Sicherung der städtischen Infrastruktur muss Vorrang haben

Stellv. Fraktionsvorsitzender Werner König
Fraktionsvorsitzender Claus Rudel

Die Sperrung, Verengung und Sanierung maroder Brücken wird auf Jahre hinaus den Straßenverkehr in Hagen behindern. Auf dieses anstehende Ärgernis hatte die SPD-Fraktion bereits im Januar mit einer Anfrage im Haupt- und Finanzausschuss hingewiesen und eingefordert, entsprechende Investitionsmittel in den Haushalt 16/17 einzustellen.

Jahr für Jahr, so lautete die Antwort des Wirtschaftsbetriebes Hagen auf die SPD-Anfrage, würden rund 5 Mio. Euro für die Instandsetzung von Brücken benötigt, 19 Mio. Euro für Straßen, Wege und Plätze. Dabei hatte die SPD-Fraktion deutlich gemacht, dass es sich hier nicht um Luxus, sondern um eine dringend notwendige Verpflichtung handelt. Denn bereits jetzt sind einige Hagener Brücken für den Schwerlastverkehr gesperrt und Straßen zu Schlaglochalleen verkommen.
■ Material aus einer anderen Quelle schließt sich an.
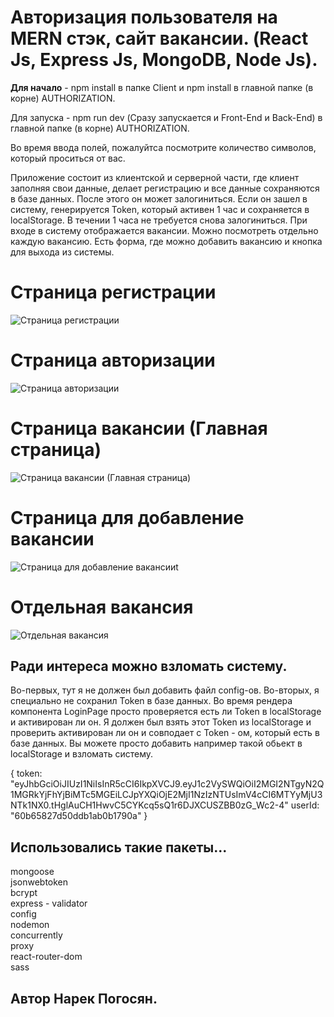 # Авторизация пользователя на MERN стэк, сайт вакансии. (React Js, Express Js, MongoDB, Node Js).

<b>Для начало</b> - npm install в папке Client и npm install в главной папке (в корне) AUTHORIZATION. <br />

Для запуска - npm run dev (Сразу запускается и Front-End и Back-End) в главной папке (в корне) AUTHORIZATION. <br />

Во время ввода полей, пожалуйтса посмотрите количество символов, который проситься от вас.

Приложение состоит из клиентской и серверной части, где клиент заполняя свои данные, делает регистрацию и все данные сохраняются в базе данных. После этого он может залогиниться. Если он зашел в систему, генерируется Token, который активен 1 час и сохраняется в localStorage. В течении 1 часа не требуется снова залогиниться. При входе в систему отображается вакансии. Можно посмотреть отдельно каждую вакансию. Есть форма, где можно добавить вакансию и кнопка для выхода из системы.  

# Страница регистрации

![Страница регистрации](https://i.imgur.com/ovF9ML3.png "Страница регистрации")

# Страница авторизации

![Страница авторизации](https://i.imgur.com/XqZGQCv.png "Страница авторизации")

# Страница вакансии (Главная страница)

![Страница вакансии (Главная страница)](https://i.imgur.com/p68HXFp.png "Страница вакансии (Главная страница)")

# Страница для добавление вакансии

![Страница для добавление вакансииt](https://i.imgur.com/15Y2nhV.png "Страница для добавление вакансии")

# Отдельная вакансия

![Отдельная вакансия](https://i.imgur.com/eU4rTg2.png "Отдельная вакансия")

## Ради интереса можно взломать систему.
Во-первых, тут я не должен был добавить файл config-ов.
Во-вторых, я специально не сохранил Token в базе данных. Во время рендера компонента LoginPage просто проверяется есть ли Token в localStorage и активирован ли он. Я должен был взять этот Token из localStorage и проверить активирован ли он и совподает с Token - ом, который есть в базе данных. Вы можете просто добавить например такой обьект в localStorage и взломать систему. 

{
    token: "eyJhbGciOiJIUzI1NiIsInR5cCI6IkpXVCJ9.eyJ1c2VySWQiOiI2MGI2NTgyN2Q1MGRkYjFhYjBiMTc5MGEiLCJpYXQiOjE2MjI1NzIzNTUsImV4cCI6MTYyMjU3NTk1NX0.tHglAuCH1HwvC5CYKcq5sQ1r6DJXCUSZBB0zG_Wc2-4"
    userId: "60b65827d50ddb1ab0b1790a"
}

## Использовались такие пакеты...

mongoose <br />
jsonwebtoken <br />
bcrypt <br />
express - validator <br />
config <br />
nodemon <br />
concurrently <br />
proxy <br />
react-router-dom <br />
sass <br />

## Автор Нарек Погосян.
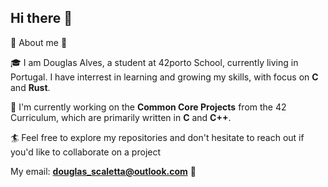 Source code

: ## Hi there 👋

 💫 About me 💫

🎓 I am Douglas Alves, a student at 42porto School, currently living in Portugal.  I have interrest in learning and growing my skills, with focus on **C** and **Rust**.

📝 I'm currently working on the **Common Core Projects** from the 42 Curriculum, which are primarily written in **C** and **C++**.

🏄 Feel free to explore my repositories and don't hesitate to reach out if you'd like to collaborate on a project

My email: **douglas_scaletta@outlook.com** 📨

<!--
**rach3bartmoss/rach3bartmoss** is a ✨ _special_ ✨ repository because its `README.md` (this file) appears on your GitHub profile.

Here are some ideas to get you started:

- 🔭 I’m currently working on ...
- 🌱 I’m currently learning ...
- 👯 I’m looking to collaborate on ...
- 🤔 I’m looking for help with ...
- 💬 Ask me about ...
- 📫 How to reach me: ...
- 😄 Pronouns: ...
- ⚡ Fun fact: ...
-->
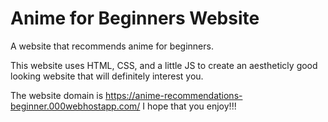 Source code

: # Anime for Beginners Website #

A website that recommends anime for beginners.

This website uses HTML, CSS, and a little JS to create an aestheticly good looking website that will definitely interest you.

The website domain is <https://anime-recommendations-beginner.000webhostapp.com/>
I hope that you enjoy!!!
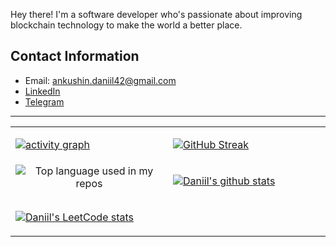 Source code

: Hey there! I'm a software developer who's passionate about improving blockchain technology to make the world a better place.

## Contact Information
- Email: ankushin.daniil42@gmail.com
- [LinkedIn](https://www.linkedin.com/in/daniil-ankushin/)
- [Telegram](https://t.me/ankushin_d)
<hr/>
<table width="960px">
<tr>
<td valign="top" width="50%">

[![activity graph](https://github-readme-activity-graph.vercel.app/graph?username=AnkushinDaniil&theme=github-dark-dimmed&custom_title=My%20Activity&hide_border=true)](https://github.com/ashutosh00710/github-readme-activity-graph)

</td>
<td valign="top" width="50%">

[![GitHub Streak](http://github-readme-streak-stats.herokuapp.com?user=AnkushinDaniil&theme=dark&background=000000)](https://git.io/streak-stats)

</td>
</tr>
<tr>
<td valign="top" width="50%">
<div align="center">
  <img width="" src="https://github-readme-stats.vercel.app/api/top-langs/?username=AnkushinDaniil&theme=dark&layout=compact" alt="Top language used in my repos" />
</div>


</td>
<td valign="top" width="50%">

[![Daniil's github stats](https://github-readme-stats.vercel.app/api?username=AnkushinDaniil&theme=dark&layout=compact)](https://github.com/anuraghazra/github-readme-stats)

</td>
</tr>

<td valign="top" width="50%">

[![Daniil's LeetCode stats](https://leetcode-stats-six.vercel.app/?username=ankushin&theme=dark)](https://github.com/ankushin/leetcode-stats)

</td>

</table>
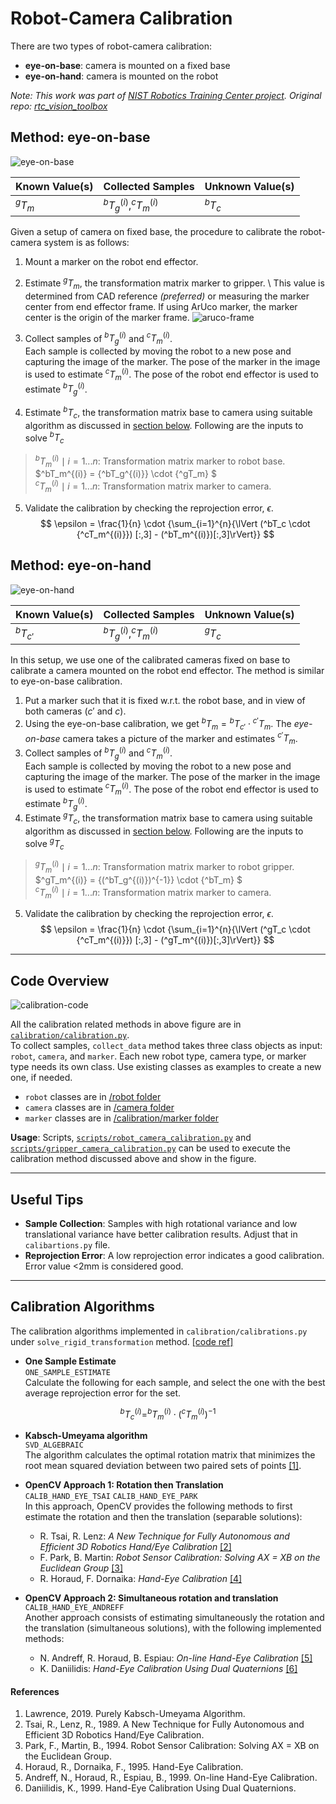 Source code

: # Robot-Camera Calibration 

There are two types of robot-camera calibration:
* **eye-on-base**: camera is mounted on a fixed base
* **eye-on-hand**: camera is mounted on the robot

*Note: This work was part of [NIST Robotics Training Center project](https://cmu-mfi.github.io/rtc/). Original repo: [rtc_vision_toolbox](https://github.com/cmu-mfi/rtc_vision_toolbox)*

## Method: eye-on-base

![eye-on-base](.img/eye-on-base.png)

| Known Value(s) | Collected Samples | Unknown Value(s) |
| --- | --- | --- |
| $^gT_m$ | $^bT_g^{(i)}, ^cT_m^{(i)}$ | $^bT_c$ |

Given a setup of camera on fixed base, the procedure to calibrate the robot-camera system is as follows:

1. Mount a marker on the robot end effector.
2. Estimate $^gT_m$, the transformation matrix marker to gripper. \ 
    This value is determined from CAD reference *(preferred)* or measuring the marker center from end effector frame. If using ArUco marker, the marker center is the origin of the marker frame.
![aruco-frame](.img/aruco-frame.png)

3. Collect samples of $^bT_g^{(i)}$ and $^cT_m^{(i)}$. \
    Each sample is collected by moving the robot to a new pose and capturing the image of the marker. The pose of the marker in the image is used to estimate $^cT_m^{(i)}$. The pose of the robot end effector is used to estimate $^bT_g^{(i)}$.
4. Estimate $^bT_c$, the transformation matrix base to camera using suitable algorithm as discussed in [section below](#calibration-algorithms). Following are the inputs to solve $^bT_c$
> $^bT_m^{(i)} \mid i = 1...n$: Transformation matrix marker to robot base. $^bT_m^{(i)} = {^bT_g^{(i)}} \cdot {^gT_m} $ \
> $^cT_m^{(i)} \mid i = 1...n$: Transformation matrix marker to camera.

5. Validate the calibration by checking the reprojection error, $\epsilon$.
$$
    \epsilon = \frac{1}{n} \cdot {\sum_{i=1}^{n}{\lVert (^bT_c \cdot {^cT_m^{(i)}}) [:,3] - (^bT_m^{(i)})[:,3]\rVert}}
$$

## Method: eye-on-hand

![eye-on-hand](.img/eye-on-hand.png)

| Known Value(s) | Collected Samples | Unknown Value(s) |
| --- | --- | --- |
| $^bT_{c'}$ | $^bT_g^{(i)}, ^cT_m^{(i)}$ | $^gT_c$ |

In this setup, we use one of the calibrated cameras fixed on base to calibrate a camera mounted on the robot end effector. The method is similar to eye-on-base calibration.

1. Put a marker such that it is fixed w.r.t. the robot base, and in view of both cameras ($c'$ and $c$).
2. Using the eye-on-base calibration, we get $^bT_m = {^bT_{c'}}\cdot{^{c'}T_m}$. The *eye-on-base* camera takes a picture of the marker and estimates $^{c'}T_m$.
3. Collect samples of $^bT_g^{(i)}$ and $^cT_m^{(i)}$. \
    Each sample is collected by moving the robot to a new pose and capturing the image of the marker. The pose of the marker in the image is used to estimate $^cT_m^{(i)}$. The pose of the robot end effector is used to estimate $^bT_g^{(i)}$.
4. Estimate $^gT_c$, the transformation matrix base to camera using suitable algorithm as discussed in [section below](#calibration-algorithms). Following are the inputs to solve $^gT_c$
> $^gT_m^{(i)} \mid i = 1...n$: Transformation matrix marker to robot gripper. $^gT_m^{(i)} = {(^bT_g^{(i)})^{-1}} \cdot {^bT_m} $ \
> $^cT_m^{(i)} \mid i = 1...n$: Transformation matrix marker to camera.

5. Validate the calibration by checking the reprojection error, $\epsilon$.
$$
    \epsilon = \frac{1}{n} \cdot {\sum_{i=1}^{n}{\lVert (^gT_c \cdot {^cT_m^{(i)}}) [:,3] - (^gT_m^{(i)})[:,3]\rVert}}
$$

---

## Code Overview

![calibration-code](.img/calibration.png)

All the calibration related methods in above figure are in [`calibration/calibration.py`](/calibration/calibrations.py). \
To collect samples, `collect_data` method takes three class objects as input: `robot`, `camera`, and `marker`. Each new robot type, camera type, or marker type needs its own class. Use existing classes as examples to create a new one, if needed.

* `robot` classes are in [/robot folder](/robot)
* `camera` classes are in [/camera folder](/camera)
* `marker` classes are in [/calibration/marker folder](/calibration/marker)


**Usage**: Scripts, [`scripts/robot_camera_calibration.py`](/scripts/robot_camera_calibration.py) and [`scripts/gripper_camera_calibration.py`](/scripts/gripper_camera_calibration.py) can be used to execute the calibration method discussed above and show in the figure. 

---

## Useful Tips

- **Sample Collection**: Samples with high rotational variance and low translational variance have better calibration results. Adjust that in `calibartions.py` file.
- **Reprojection Error**: A low reprojection error indicates a good calibration. Error value <2mm is considered good.

---

## Calibration Algorithms

The calibration algorithms implemented in `calibration/calibrations.py` under `solve_rigid_transformation` method. [\[code ref\]](calibration/calibrations.py#L142)

- **One Sample Estimate** \
  `ONE_SAMPLE_ESTIMATE` \
  Calculate the following for each sample, and select the one with the best average reprojection error for the set.

$$
    ^bT_c^{(i)} = ^bT_m^{(i)} \cdot (^cT_m^{(i)})^{-1}
$$

- **Kabsch-Umeyama algorithm**  
  `SVD_ALGEBRAIC` \
  The algorithm calculates the optimal rotation matrix that minimizes the root mean squared deviation between two paired sets of points [\[1\]](#references).

- **OpenCV Approach 1: Rotation then Translation**  
  `CALIB_HAND_EYE_TSAI` `CALIB_HAND_EYE_PARK` \
  In this approach, OpenCV provides the following methods to first estimate the rotation and then the translation (separable solutions):
  - R. Tsai, R. Lenz: *A New Technique for Fully Autonomous and Efficient 3D Robotics Hand/Eye Calibration* [\[2\]](#references)
  - F. Park, B. Martin: *Robot Sensor Calibration: Solving AX = XB on the Euclidean Group* [\[3\]](#references)
  - R. Horaud, F. Dornaika: *Hand-Eye Calibration* [\[4\]](#references)

- **OpenCV Approach 2: Simultaneous rotation and translation**  
  `CALIB_HAND_EYE_ANDREFF` \
  Another approach consists of estimating simultaneously the rotation and the translation (simultaneous solutions), with the following implemented methods:
  - N. Andreff, R. Horaud, B. Espiau: *On-line Hand-Eye Calibration* [\[5\]](#references)
  - K. Daniilidis: *Hand-Eye Calibration Using Dual Quaternions* [\[6\]](#references)

#### References
1. Lawrence, 2019. Purely Kabsch-Umeyama Algorithm.
2. Tsai, R., Lenz, R., 1989. A New Technique for Fully Autonomous and Efficient 3D Robotics Hand/Eye Calibration.
3. Park, F., Martin, B., 1994. Robot Sensor Calibration: Solving AX = XB on the Euclidean Group.
4. Horaud, R., Dornaika, F., 1995. Hand-Eye Calibration.
5. Andreff, N., Horaud, R., Espiau, B., 1999. On-line Hand-Eye Calibration.
6. Daniilidis, K., 1999. Hand-Eye Calibration Using Dual Quaternions.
„Es wird die Hagener nicht trösten, wenn sie vor gesperrten Brücken mit dem Hinweis beglückt werden, dass die Verschuldung der Stadt abgebaut wird und die notwendigen Abschreibungen im Haushalt enthalten sind“, hatte Ratsherr Werner König in der Haushaltsrede der SPD-Fraktion ein Szenario prophezeit, das jetzt noch schneller eingetreten ist als erwartet. Auf Hagens Autobahnzubringer staut sich der Verkehr in der dort eingerichteten Brückenbaustelle, die Brücke Eilper Straße wurde zum Engpass und WBH-Fachbereichsleiter Matthias Hegerding blickt in den Medien mit Sorge auf weitere 25 städtische Brücken, deren Stabilität gefährdet sei.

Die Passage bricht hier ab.